DOI: 10.3923/ppj.2015.79.85

URL: https://scialert.net/abstract/?doi=ppj.2015.79.85
 
Received: March 31, 2015; Accepted: May 19, 2015; Published: June 11, 2015

INTRODUCTION

Tobacco (Nicotiana tabacum L.) is an annual, leafy and solanaceous plant grown commercially for its leaves. China is the biggest single tobacco market in the world and accounts for more than 39.6% of the total global tobacco production (Wang et al., 2013) and 40% of the global tobacco consumption (Wang et al., 2014). During tobacco production period, the major destructive foliar disease tobacco brown spot, occurs every field where tobacco growing throughout the country. Tobacco leaves infected by this disease normally become incomplete, uneven baking leaf color and leaf thickness which results in poor quality of tobacco leaves and low value of industrial use (Jenning et al., 2002; Yakimova et al., 2009). Losses can reach more than 60% if disease management practices are not utilized. In the last five years, it has been a major serious problem for tobacco production in China (Tong et al., 2012). This disease is caused by the notorious fungal pathogen Alternaria alternata (Fr.) Keissl (Main, 1969; Dobhal and Monga, 1991). It normally happens from the lower leaves of a plant and gradually spreads to the upper leaves during leaf harvest period (Stavely and Slana, 1970). The typical symptom of brown spot on leaf is a brown necrotic centre surrounded by a yellow or yellowish-green halo (Slavov et al., 2004).

During the early part of the growing season, A. alternata grows extensively over the leaf surface and only seldom penetrates tobacco leaf for invasion. Whereas at harvest period, the pathogen directly penetrates the cuticle after formation of an appressorium or infects leaves from stomata (Huang et al., 1996); later on, necrotic lesions are formed after host cells have collapsed due to fungal action (Main, 1969; Cheng et al., 2011). To the best of our knowledge, the mechanism of infection differences in two stages is still unclear. There might be some different chemicals on tobacco leaf interrelated with the invasion for the different growing stages and these chemicals could influence the metabolic activity of A. alternata. Up until now, little is known about the metabolic characters of the isolate of A. alternata. A better understanding of the phenotypes of the pathogen will be much valuable to develop management practices to decrease the impacts of the disease.
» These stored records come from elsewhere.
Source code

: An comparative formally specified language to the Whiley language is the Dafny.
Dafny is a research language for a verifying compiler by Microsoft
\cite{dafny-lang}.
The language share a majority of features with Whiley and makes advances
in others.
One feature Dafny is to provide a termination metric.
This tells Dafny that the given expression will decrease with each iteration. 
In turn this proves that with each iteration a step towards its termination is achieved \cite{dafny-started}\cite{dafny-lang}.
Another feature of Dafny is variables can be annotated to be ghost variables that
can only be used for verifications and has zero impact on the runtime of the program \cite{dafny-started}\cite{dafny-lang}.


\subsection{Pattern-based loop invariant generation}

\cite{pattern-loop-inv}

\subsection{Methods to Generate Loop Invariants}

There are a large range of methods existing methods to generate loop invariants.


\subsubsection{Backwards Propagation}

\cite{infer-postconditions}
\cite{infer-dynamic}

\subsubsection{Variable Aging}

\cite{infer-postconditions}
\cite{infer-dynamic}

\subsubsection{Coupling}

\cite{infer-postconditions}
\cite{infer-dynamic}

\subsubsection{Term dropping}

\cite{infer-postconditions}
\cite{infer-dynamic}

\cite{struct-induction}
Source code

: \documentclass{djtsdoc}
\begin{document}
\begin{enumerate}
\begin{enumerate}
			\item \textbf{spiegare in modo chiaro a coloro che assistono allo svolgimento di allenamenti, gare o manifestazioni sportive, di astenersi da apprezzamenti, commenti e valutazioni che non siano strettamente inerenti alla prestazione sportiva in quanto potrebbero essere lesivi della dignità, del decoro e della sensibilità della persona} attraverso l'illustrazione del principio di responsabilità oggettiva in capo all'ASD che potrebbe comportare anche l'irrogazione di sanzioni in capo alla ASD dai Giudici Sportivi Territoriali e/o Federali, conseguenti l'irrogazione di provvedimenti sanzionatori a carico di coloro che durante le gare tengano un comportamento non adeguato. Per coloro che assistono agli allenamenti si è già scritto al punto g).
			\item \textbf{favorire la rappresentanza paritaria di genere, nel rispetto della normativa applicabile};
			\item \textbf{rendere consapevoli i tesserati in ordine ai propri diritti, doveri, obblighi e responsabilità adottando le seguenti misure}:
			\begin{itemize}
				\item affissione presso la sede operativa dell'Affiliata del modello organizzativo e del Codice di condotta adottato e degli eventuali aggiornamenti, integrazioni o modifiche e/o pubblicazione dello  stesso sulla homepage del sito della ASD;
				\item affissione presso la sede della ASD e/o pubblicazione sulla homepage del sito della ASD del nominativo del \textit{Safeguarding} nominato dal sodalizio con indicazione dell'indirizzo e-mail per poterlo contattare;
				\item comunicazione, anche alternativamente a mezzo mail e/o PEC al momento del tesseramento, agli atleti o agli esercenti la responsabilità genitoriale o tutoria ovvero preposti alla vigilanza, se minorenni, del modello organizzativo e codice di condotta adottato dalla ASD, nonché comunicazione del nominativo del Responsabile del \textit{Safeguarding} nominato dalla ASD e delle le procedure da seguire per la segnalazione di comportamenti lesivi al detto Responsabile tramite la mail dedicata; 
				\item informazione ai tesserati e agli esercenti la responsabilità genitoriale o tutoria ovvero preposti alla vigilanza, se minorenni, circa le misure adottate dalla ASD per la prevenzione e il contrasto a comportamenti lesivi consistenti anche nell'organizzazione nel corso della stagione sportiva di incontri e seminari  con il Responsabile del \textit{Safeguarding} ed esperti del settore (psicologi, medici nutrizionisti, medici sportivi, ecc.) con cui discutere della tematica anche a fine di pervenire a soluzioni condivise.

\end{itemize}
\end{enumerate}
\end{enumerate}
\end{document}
Recently, a high throughput Phenotypic Microarray (PM)/ Omnilog system, was developed by the company Biolog (Hayward, CA) to assay nearly 1000 metabolic phenotypes (Bochner et al., 2001). In the system, microbial cells in defined medium containing a reducible tetrazolium dye are inoculated into ten 96-well plates, where the plates contain various substrates to assay for: the utilization of carbon, nitrogen, sulfur, phosphorus source, biosynthetic pathways and varying effects of osmotic, ionic and pH environments. Cell growth and respiration lead to the reduction of the tetrazolium dye and result in blue color. The intensity of the color which is proportional to microbial growth, is recorded every 15 min by a CCD camera and analyzed by Omnilog software. The software plots the kinetic data of color formation in arbitrary units against time for each well and also assigns artificial color to each plot.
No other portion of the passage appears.